For us, war is the normal state of affairs too.
And before that it was Korea, and before that World War Two, and before that … well, the list goes back a long, long way.
There are a lot of dead to remember on this Memorial Day.
Today there are those who instead of picnicking with their familiars, instead of working in their yards or enjoying the day, will be patrolling the dark and dangerous corners of this world. They’re out there, right now, walking the bitter broken mountains of central Asia, standing the long watch on and below and above the seas, they’re out there in the fetid festering jungles of South America, in the dry dusty deserts of Africa, in the blistering heat of the Middle East, in lands so remote you’ve never even heard of them (and wouldn’t believe the descriptions of such places if you did), they are as far away as a cold airless orbit high above the Earth and as close as local bases in their own states.
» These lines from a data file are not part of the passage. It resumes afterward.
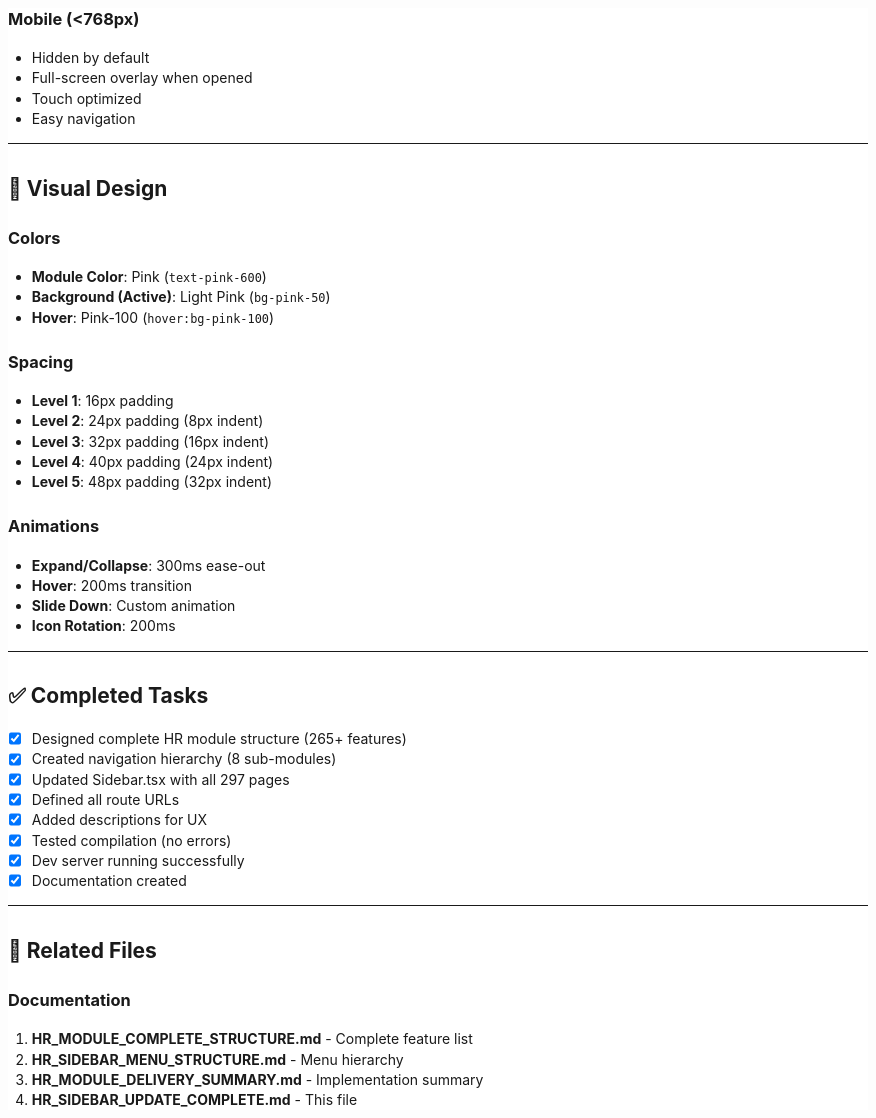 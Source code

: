 ### Mobile (<768px)
- Hidden by default
- Full-screen overlay when opened
- Touch optimized
- Easy navigation

---

## 🎨 Visual Design

### Colors
- **Module Color**: Pink (`text-pink-600`)
- **Background (Active)**: Light Pink (`bg-pink-50`)
- **Hover**: Pink-100 (`hover:bg-pink-100`)

### Spacing
- **Level 1**: 16px padding
- **Level 2**: 24px padding (8px indent)
- **Level 3**: 32px padding (16px indent)
- **Level 4**: 40px padding (24px indent)
- **Level 5**: 48px padding (32px indent)

### Animations
- **Expand/Collapse**: 300ms ease-out
- **Hover**: 200ms transition
- **Slide Down**: Custom animation
- **Icon Rotation**: 200ms

---

## ✅ Completed Tasks

- [x] Designed complete HR module structure (265+ features)
- [x] Created navigation hierarchy (8 sub-modules)
- [x] Updated Sidebar.tsx with all 297 pages
- [x] Defined all route URLs
- [x] Added descriptions for UX
- [x] Tested compilation (no errors)
- [x] Dev server running successfully
- [x] Documentation created

---

## 📁 Related Files

### Documentation
1. **HR_MODULE_COMPLETE_STRUCTURE.md** - Complete feature list
2. **HR_SIDEBAR_MENU_STRUCTURE.md** - Menu hierarchy
3. **HR_MODULE_DELIVERY_SUMMARY.md** - Implementation summary
4. **HR_SIDEBAR_UPDATE_COMPLETE.md** - This file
Some of these men and women will not live out today.
Some will most certainly come home to Dover Air Force Base in a cold steel box beneath the draped colors of the Stars and Stripes, their war over, their dreams fled.
And there are those who wear the uniform, but can no longer serve – their duty stations are the crowded and forgotten wards of military hospitals around the world. They won’t be working in the yard or grilling out today either. Some will spend the day with family, even if they are unaware of it. Soon too their last battle will be over.
And there are those who no longer serve, no longer wear the uniform, but they still fight. They fight the nightmares of Vietnam and Beirut and Mosul and Firebase Alpha and a thousand other battlefields you’ve never heard of. They are the walking dead, killed in action only they no longer have the wit to know it and so they haunt the streets of America, the forgotten unseen discarded ghosts of war and conflict, slowly fading away.
And, of course, there are those who no longer fight, no longer struggle, no longer remember. They lay entombed in the soil of foreign nations, at Normandy, at Tunis, at the Ardennes, at Brookwood and Cambridge, at Flanders and Lorraine, at Manila, Mexico City, in the Netherlands, the Somme, and many other places whose names most Americans no longer remember or never knew. One hundred and twenty four thousand, nine hundred and nine American servicemen lay interred forever in twenty-four cemeteries on foreign shores and there they will stay, never to return to America. They were the lucky ones, if you can call it luck, found and honored and laid to rest by their fellows. Others, well, their bones are myriad and they litter the sea floor beneath all the oceans of the world or are lost in the jungles and deserts on all the world’s continents, their resting places unknown and unremembered. And here, within the boundaries of the United States, there are one hundred and forty-six national military cemeteries, and more than a million Soldiers, Sailors, Marines, Airmen, and Guardsmen lie beneath the cold white granite. Their battles are long, long over, even if the war still rages on.
They, all of them, came when called, some of their own free will and some not, and did their duty and no one, no one, can ask any more of them.
For them, for all of them, for those who have fallen or will fall in this lousy war, and for all those who have fallen in all the conflicts we’ve fought lo these many years, today raise a glass and give a nod towards the flag.
Remember them, if only for a moment.
Then enjoy your day, celebrate your precious and fragile life, because that’s why they do what they do.